Let's assume we have $n$ assignments $a_1$, $a_2$, $\cdots$, $a_n$.
Each assignment $a_i$ can be done with probability $0<p_i<1$ in a time $t_i>0$.
But if you fail in the $i$-th task ($i < n$), then you have to begin from the start. Thus, for the complete process to be consider a success, the last $n$ final tasks must be successful for the first time.
For example, for $n=1$, succeeding in the complete task in $k$ steps corresponds to failing $k-1$ times and then managing to do the task $t_1$.

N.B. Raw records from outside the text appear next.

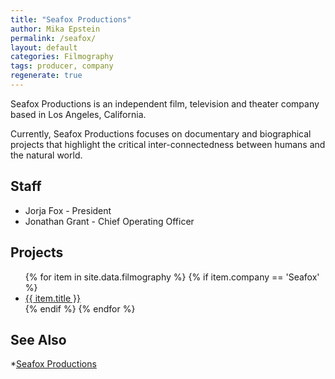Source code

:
 ```yaml
---
title: "Seafox Productions"
author: Mika Epstein
permalink: /seafox/
layout: default
categories: Filmography
tags: producer, company
regenerate: true
---
```


Seafox Productions is an independent film, television and theater company based in Los Angeles, California.

Currently, Seafox Productions focuses on documentary and biographical projects that highlight the critical inter-connectedness between humans and the natural world.

## Staff

* Jorja Fox - President
* Jonathan Grant - Chief Operating Officer

## Projects

<ul>
{% for item in site.data.filmography %}
	{% if item.company == 'Seafox' %}
		<li><a href="{{ site.baseurl }}/{{ item.role }}/{{ item.slug }}">{{ item.title }}</a></li>
	{% endif %}
{% endfor %}

</ul>

## See Also
*[Seafox Productions](http://www.seafoxproductions.com/)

- Because the expected number of steps is $\frac{1}{p}$ and each of the failed tasks takes $\frac{t_1}{2}$ (using a uniform law), I think the expected time is: $$\left(\frac{1}{p_1}-1 \right) \cdot \frac{t_1}{2} +t_1 = \frac{t_1(1+p_1)}{2p_1}$$
- My first attempt was to find the law of the waiting time and then calculate the expected value : $$\sum_{k=1}^{+\infty} \left(\frac{(k-1)t}{2}+t \right)(1-p)^{k-1}p = \frac{t(1+p)}{2p} $$
- I wasn't able to find a formula for $n\geq 2$.
As far as I know, the general technique to solve such questions is as follows. For all $i =1,2,\dots, n$, let $s_i$ denote the time taken when the $i^{\text{th}}$ task fails. This might be equal to $t_i$, depending upon your problem setup. Also, for all $i = 1,2,\dots, n$, let $A_i$ denote the event that all assignments until the $i^{\text{th}}$ one have been successfully completed (in a row). Let $T$ denote the random time to complete all the tasks. We have the following recursion. \begin{align*} \mathbb{E}[T|A_{i-1}] & = \mathbb{E}[T|A_{i-1}, \text{Task } i\text{ succeeds}] \cdot p_i + \mathbb{E}[T|A_{i-1}, \text{Task } i\text{ fails}] \cdot (1 - p_i) \\ & = (\mathbb{E}[T|A_i] + t_i) \cdot p_i + (\mathbb{E}[T] + s_i) \cdot (1 - p_i). \end{align*} Starting with $\mathbb{E}[T|A_n] = 0$, you can backtrack to obtain an equation for $\mathbb{E}[T|A_0] = \mathbb{E}[T]$, then solve for $\mathbb{E}[T]$. I doubt the equation will be pretty unless the values of $p_i, t_i$ and $s_i$ are nice in some way.